Het internaat stuurt daartoe een verklaring op eer aan het Agentschap voor Onderwijsdiensten, waarin het
verklaart dat er proportioneel veel afwezigen zijn en alle andere vervangingsmogelijkheden zijn uitgeput en dat de
organisatie van het internaat niet mogelijk is met de aanwezige personeelsleden.
Het internaat kan enkel van deze regeling gebruik maken indien er daadwerkelijk een vervanger is gevonden en
ingezet.
In afwijking van het eerste lid kunnen in de internaten met permanente openstelling deze vervangingen worden
toegestaan vanaf 1 november 2020.
[
§ 3. Vanaf 22 februari 2021 tot en met 31 maart 2021 kunnen vervangingen worden toegestaan van een
personeelslid dat in minimaal drie scholen is tewerkgesteld en dat tijdelijk niet fysiek aanwezig kan zijn omwille van
de geldende veiligheidsmaatregelen in:
- het ambt van kleuteronderwijzer algemene en sociale vorming;
- het ambt van onderwijzer algemene en sociale vorming;
- de ambten van het paramedisch personeel van het buitengewoon basis- en buitengewoon secundair onderwijs
type 1 en type 2;
- het ambt van kinderverzorger in het gewoon basisonderwijs.

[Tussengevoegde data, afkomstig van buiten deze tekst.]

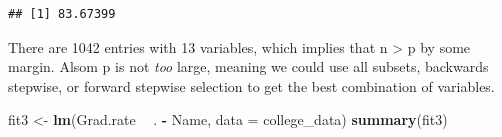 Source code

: \documentclass[]{article}
\newenvironment{Shaded}{\begin{snugshade}}{\end{snugshade}}
\newcommand{\KeywordTok}[1]{\textcolor[rgb]{0.13,0.29,0.53}{\textbf{#1}}}
\newcommand{\DataTypeTok}[1]{\textcolor[rgb]{0.13,0.29,0.53}{#1}}
\newcommand{\StringTok}[1]{\textcolor[rgb]{0.31,0.60,0.02}{#1}}
\newcommand{\OperatorTok}[1]{\textcolor[rgb]{0.81,0.36,0.00}{\textbf{#1}}}
\newcommand{\NormalTok}[1]{#1}
\begin{document}
\begin{verbatim}
## [1] 83.67399
\end{verbatim}

There are 1042 entries with 13 variables, which implies that n
\textgreater{} p by some margin. Alsom p is not \emph{too} large,
meaning we could use all subsets, backwards stepwise, or forward
stepwise selection to get the best combination of variables.

\begin{Shaded}
\begin{Highlighting}[]
\NormalTok{fit3 <-}\StringTok{ }\KeywordTok{lm}\NormalTok{(Grad.rate }\OperatorTok{~}\StringTok{ }\NormalTok{. }\OperatorTok{-}\StringTok{ }\NormalTok{Name, }\DataTypeTok{data =}\NormalTok{ college_data)}
\KeywordTok{summary}\NormalTok{(fit3)}
\end{Highlighting}
\end{Shaded}
\end{document}
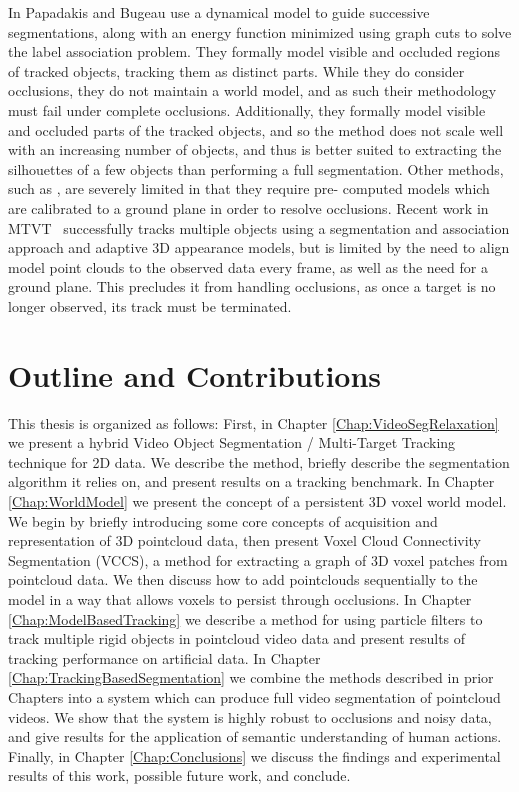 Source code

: In \cite{TrackingOcclusionsGraphCuts} Papadakis and Bugeau use a dynamical model to guide successive segmentations, along with an energy function minimized using graph cuts to solve the label association problem. They formally model visible and occluded regions of tracked objects, tracking them as distinct parts. While they do consider occlusions, they do not maintain a world model, and as such their methodology must fail under complete occlusions.  Additionally, they formally model visible and occluded parts of the tracked objects, and so the method does not scale well with an increasing number of objects, and thus is better suited to extracting the silhouettes of a few objects than performing a full segmentation. Other methods, such as \cite{LayeredGraphicalModels}, are severely limited in that they require pre-
computed models which are calibrated to a ground plane in order to resolve occlusions. Recent work in MTVT~\cite{MultiObjectTracking} successfully tracks multiple objects using a segmentation and association approach and adaptive 3D appearance models, but is limited by the need to align model point clouds to the observed data every frame, as well as the need for a ground plane. This precludes it from handling occlusions, as once a target is no longer observed, its track must be terminated.

\section{Outline and Contributions}

This thesis is organized as follows: First, in Chapter \ref{Chap:VideoSegRelaxation} we present a hybrid Video Object Segmentation / Multi-Target Tracking technique for 2D data. We describe the method, briefly describe the segmentation algorithm it relies on, and present results on a tracking benchmark. In Chapter \ref{Chap:WorldModel} we present the concept of a persistent 3D voxel world model. We begin by briefly introducing some core concepts of acquisition and representation of 3D pointcloud data, then present Voxel Cloud Connectivity Segmentation (VCCS), a method for extracting a graph of 3D voxel patches from pointcloud data. We then discuss how to add pointclouds sequentially to the model in a way that allows voxels to persist through occlusions. In Chapter \ref{Chap:ModelBasedTracking} we describe a method for using particle filters to track multiple rigid objects in pointcloud video data and present results of tracking performance on artificial data. In Chapter \ref{Chap:TrackingBasedSegmentation} we combine the methods described in prior Chapters into a system which can produce full video segmentation of pointcloud videos. We show that the system is highly robust to occlusions and noisy data, and give results for the application of semantic understanding of human actions. Finally, in Chapter \ref{Chap:Conclusions} we discuss the findings and experimental results of this work, possible future work, and conclude.

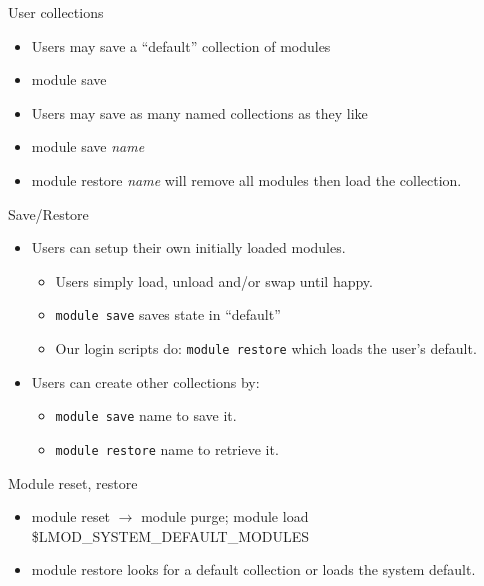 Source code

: \documentclass{beamer}
\begin{document}
\begin{frame}{User collections}
  \begin{itemize}
    \item Users may save a ``default'' collection of modules 
    \item module save 
    \item Users may save as many named collections as they like
    \item module save \emph{name}
    \item module restore \emph{name} will remove all modules then load
      the collection.
  \end{itemize}
\end{frame}

\begin{frame}{Save/Restore}
  \begin{itemize}
    \item Users can setup their own initially loaded modules.
      \begin{itemize}
        \item Users simply load, unload and/or swap until happy.
        \item {\color{blue}\texttt{module save}} saves state in ``default''
        \item Our login scripts do: {\color{blue}\texttt{module restore}}
          which loads the user's default.
      \end{itemize}
    \item Users can create other collections by:
      \begin{itemize}
        \item {\color{blue}\texttt{module save}
            {\color{violet}name}} to save it.
        \item {\color{blue}\texttt{module restore}
            {\color{violet}name}} to retrieve it.
      \end{itemize}
  \end{itemize}
\end{frame}

\begin{frame}{Module reset, restore}
  \begin{itemize}
    \item module reset $\rightarrow$ module purge; module load
      \$LMOD\_SYSTEM\_DEFAULT\_MODULES
    \item module restore looks for a default collection or loads the
      system default.
  \end{itemize}
\end{frame}
\end{document}
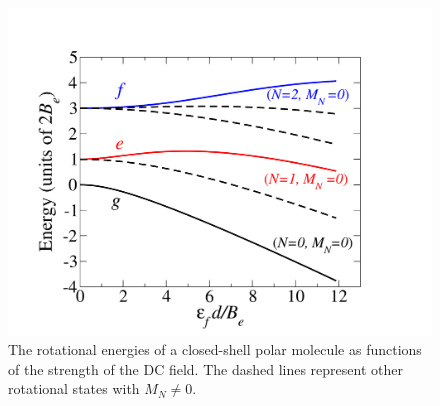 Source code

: \begin{figure}[ht]
\centering
\includegraphics[width=\linewidth]{Figure3.pdf}
\caption{The rotational energies of a closed-shell polar molecule as functions of the strength of the DC field. The
 dashed lines represent other rotational states with $M_{N} \neq 0$. 
}
\label{fig:rotationalEnergy}
\end{figure}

Het gaat om ambten waarbij voor de uitoefening van de opdracht fysiek contact nodig is en waarbij de afstand van
anderhalve meter niet gegarandeerd kan worden.

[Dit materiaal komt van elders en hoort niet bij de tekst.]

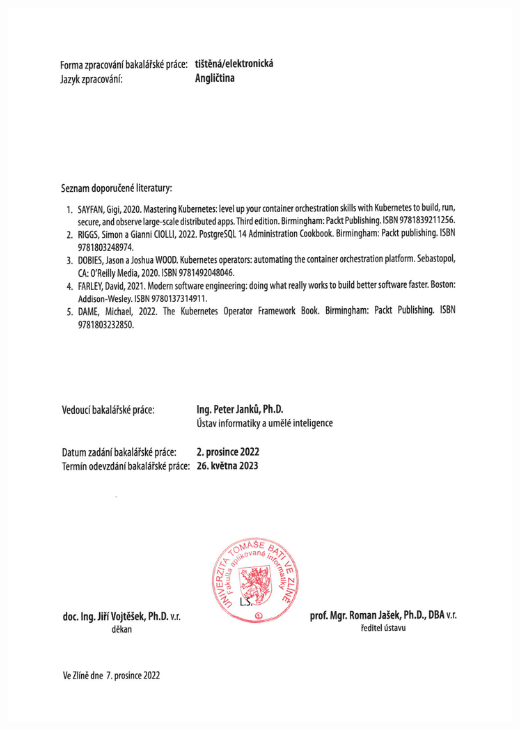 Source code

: {	\clearpage
	\thispagestyle{empty}
	\includegraphics[width=160mm]{graphics/zadani_p2.png}
}

\newcommand{\aktivujZahlavi}{
	\renewcommand{\headrulewidth}{1pt}
	\rhead{\thepage}

	\ifczech
		\lhead{\b{UTB ve Zlíně, \ifthenelse{\equal{\fakulta}{FAI}}{Fakulta aplikované informatiky}{\ifthenelse{\equal{\fakulta}{FAME}}{Fakulta managementu a ekonomiky}{\ifthenelse{\equal{\fakulta}{FHS}}{Fakulta humanitních studií}{\ifthenelse{\equal{\fakulta}{FLKR}}{Fakulta logistiky a krizového řízení}{\ifthenelse{\equal{\fakulta}{FMK}}{Fakulta multimediálních komunikací}{\ifthenelse{\equal{\fakulta}{FT}}{Fakulta technologická}{\ifthenelse{\equal{\fakulta}{UNI}}{Univerzitní institut}{}}}}}}}}}
	\else \ifenglish
			\lhead{\b{TBU in Zlín, \ifthenelse{\equal{\fakulta}{FAI}}{Faculty of Applied Informatics}{\ifthenelse{\equal{\fakulta}{FAME}}{Faculty of Management and Economics}{\ifthenelse{\equal{\fakulta}{FHS}}{Faculty of Humanities}{\ifthenelse{\equal{\fakulta}{FLKR}}{Faculty of Logistics and Crisis Management}{\ifthenelse{\equal{\fakulta}{FMK}}{Faculty of Multimedia Communications}{\ifthenelse{\equal{\fakulta}{FT}}{Faculty of Technology}{\ifthenelse{\equal{\fakulta}{UNI}}{University Institute}{}}}}}}}}}
		\fi \fi
}

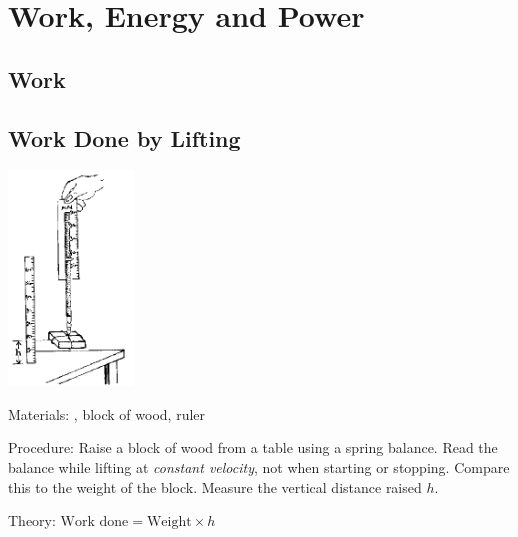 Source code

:\section{Work, Energy and Power} 

\begin{multicols}{2}


\section*{Work} 


\subsection{Work Done by Lifting}

\begin{center}
\includegraphics[width=0.25\textwidth]{./img/source/work-lifting.png}
\end{center}

\begin{description*}
\item[Materials:]{, block of wood, ruler}
\item[Procedure:]{Raise a block of wood from a table using a spring balance. Read the balance while lifting at \emph{constant velocity}, not when starting or stopping. Compare this to the weight of the block. Measure the vertical distance raised $h$. }
\item[Theory:]{$\text{Work done} = \text{Weight} \times h$}
\end{description*}


\end{multicols}
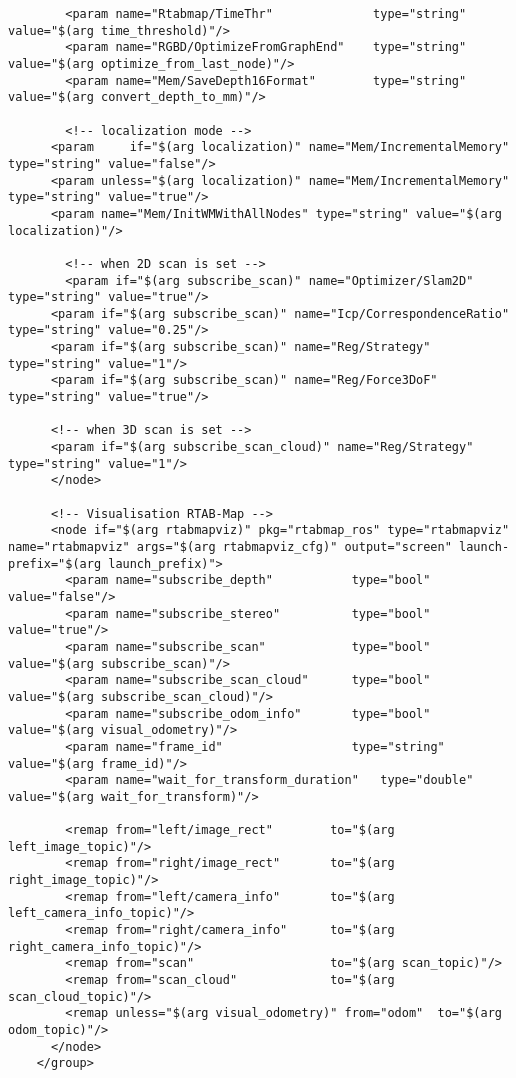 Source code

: \begin{center}
\begin{footnotesize}
\begin{verbatim}
        <param name="Rtabmap/TimeThr"              type="string" value="$(arg time_threshold)"/>
        <param name="RGBD/OptimizeFromGraphEnd"    type="string" value="$(arg optimize_from_last_node)"/>
        <param name="Mem/SaveDepth16Format"        type="string" value="$(arg convert_depth_to_mm)"/>
        
        <!-- localization mode -->
      <param     if="$(arg localization)" name="Mem/IncrementalMemory" type="string" value="false"/>
      <param unless="$(arg localization)" name="Mem/IncrementalMemory" type="string" value="true"/>
      <param name="Mem/InitWMWithAllNodes" type="string" value="$(arg localization)"/>

        <!-- when 2D scan is set -->
        <param if="$(arg subscribe_scan)" name="Optimizer/Slam2D"        type="string" value="true"/>
      <param if="$(arg subscribe_scan)" name="Icp/CorrespondenceRatio" type="string" value="0.25"/>
      <param if="$(arg subscribe_scan)" name="Reg/Strategy"            type="string" value="1"/> 
      <param if="$(arg subscribe_scan)" name="Reg/Force3DoF"           type="string" value="true"/>

      <!-- when 3D scan is set -->
      <param if="$(arg subscribe_scan_cloud)" name="Reg/Strategy"      type="string" value="1"/>
      </node>
    
      <!-- Visualisation RTAB-Map -->
      <node if="$(arg rtabmapviz)" pkg="rtabmap_ros" type="rtabmapviz" name="rtabmapviz" args="$(arg rtabmapviz_cfg)" output="screen" launch-prefix="$(arg launch_prefix)">
        <param name="subscribe_depth"           type="bool"   value="false"/>
        <param name="subscribe_stereo"          type="bool"   value="true"/>
        <param name="subscribe_scan"            type="bool"   value="$(arg subscribe_scan)"/>
        <param name="subscribe_scan_cloud"      type="bool"   value="$(arg subscribe_scan_cloud)"/>
        <param name="subscribe_odom_info"       type="bool"   value="$(arg visual_odometry)"/>
        <param name="frame_id"                  type="string" value="$(arg frame_id)"/>
        <param name="wait_for_transform_duration"   type="double"   value="$(arg wait_for_transform)"/>
      
        <remap from="left/image_rect"        to="$(arg left_image_topic)"/>
        <remap from="right/image_rect"       to="$(arg right_image_topic)"/>
        <remap from="left/camera_info"       to="$(arg left_camera_info_topic)"/>
        <remap from="right/camera_info"      to="$(arg right_camera_info_topic)"/>
        <remap from="scan"                   to="$(arg scan_topic)"/>
        <remap from="scan_cloud"             to="$(arg scan_cloud_topic)"/>
        <remap unless="$(arg visual_odometry)" from="odom"  to="$(arg odom_topic)"/>
      </node>
    </group>


\end{verbatim}
\end{footnotesize}
\end{center}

De vervanging van een afwezig personeelslid is enkel mogelijk als aan de volgende voorwaarden is voldaan:
- het personeelslid werkt in minstens drie verschillende scholen;
- er is lokaal geen oplossing gevonden om de afwezigheid van het personeelslid in de derde school op te vangen;
- de vervanging is noodzakelijk in functie van het beperken van risico’s bij fysiek contact;
- er is een vervanger beschikbaar;
- er is lokaal sociaal overleg geweest in het bevoegde onderhandelingscomité met aandacht voor de afspraak dat
niet altijd dezelfde school de school is waar de opdracht niet meer uitgeoefend kan worden.
]
[
Art. 9/1.
§ 1. Dit artikel is van toepassing op:
1° de personeelsleden, vermeld in artikel 2, § 1, van het decreet van 27 maart 1991 betreffende de rechtspositie van
bepaalde personeelsleden van het gemeenschapsonderwijs;
2° de personeelsleden, vermeld in artikel 4, § 1, van het decreet van 27 maart 1991 betreffende de rechtspositie van
sommige personeelsleden van het gesubsidieerd onderwijs en de gesubsidieerde centra voor leerlingenbegeleiding;
3° de personeelsleden vermeld in artikel 3 van het decreet van 7 juli 2017 betreffende de rechtspositie van de
personeelsleden in de basiseducatie;
4° de tijdelijke en de benoemde personeelsleden van de hogescholen in de Vlaamse Gemeenschap, die behoren tot
de categorieën van het onderwijzend of van het administratief en technisch personeel, bedoeld in deel 5, titel 2 en titel 5,
hoofdstuk 2 van de Codex Hoger Onderwijs, gecodificeerd op 11 oktober 2013;
5° de personeelsleden, vermeld in artikel III.35, § 1, 1° tot en met 3° en in artikel III.36, § 4, van de Codex Hoger
Onderwijs, die effectief in een hogeschool zijn tewerkgesteld.
§ 2. Als een personeelslid in de periode die loopt vanaf 4 januari 2021 tot en met 30 juni 2021 in quarantaine is ten
gevolge van terugkeer uit een rode zone en thuiswerk is niet mogelijk, dan moet het personeelslid een verlof of
afwezigheid voor verminderde prestaties opnemen gedurende zijn afwezigheid.
]
Art. 10.
Dit besluit treedt in werking op de datum van de goedkeuring.
Artikel 7 en 8 van dit besluit hebben uitwerking met ingang van 27 maart 2020.
Art. 11.
De Vlaamse minister, bevoegd voor het onderwijs is belast met de uitvoering van dit besluit.